Task instructions
For this exercise, copy the data exactly and omit any images.

Data extracts

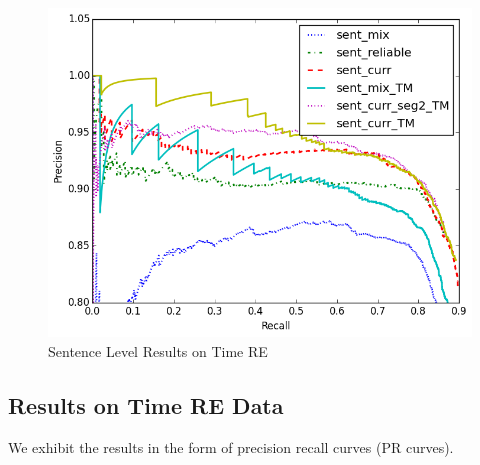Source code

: \documentclass[11pt,a4paper]{article}
\begin{document}
\begin{figure}[htbp]
\begin{center}
\includegraphics[width=0.9\linewidth]{sent_time_exp_overall.png}
\caption{Sentence Level Results on Time RE}
\label{fig: sent_luo}
\end{center}
\end{figure}

\subsection{Results on Time RE Data}
We exhibit the results in the form of precision recall curves (PR curves). 
\end{document}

Solution for this problem
Source code

: \documentclass[11pt,a4paper]{article}
\begin{document}
\begin{figure}[htbp]
\begin{center}
\includegraphics[width=0.9\linewidth]{sent_time_exp_overall.png}
\caption{Sentence Level Results on Time RE}
\label{fig: sent_luo}
\end{center}
\end{figure}

\subsection{Results on Time RE Data}
We exhibit the results in the form of precision recall curves (PR curves). 
\end{document}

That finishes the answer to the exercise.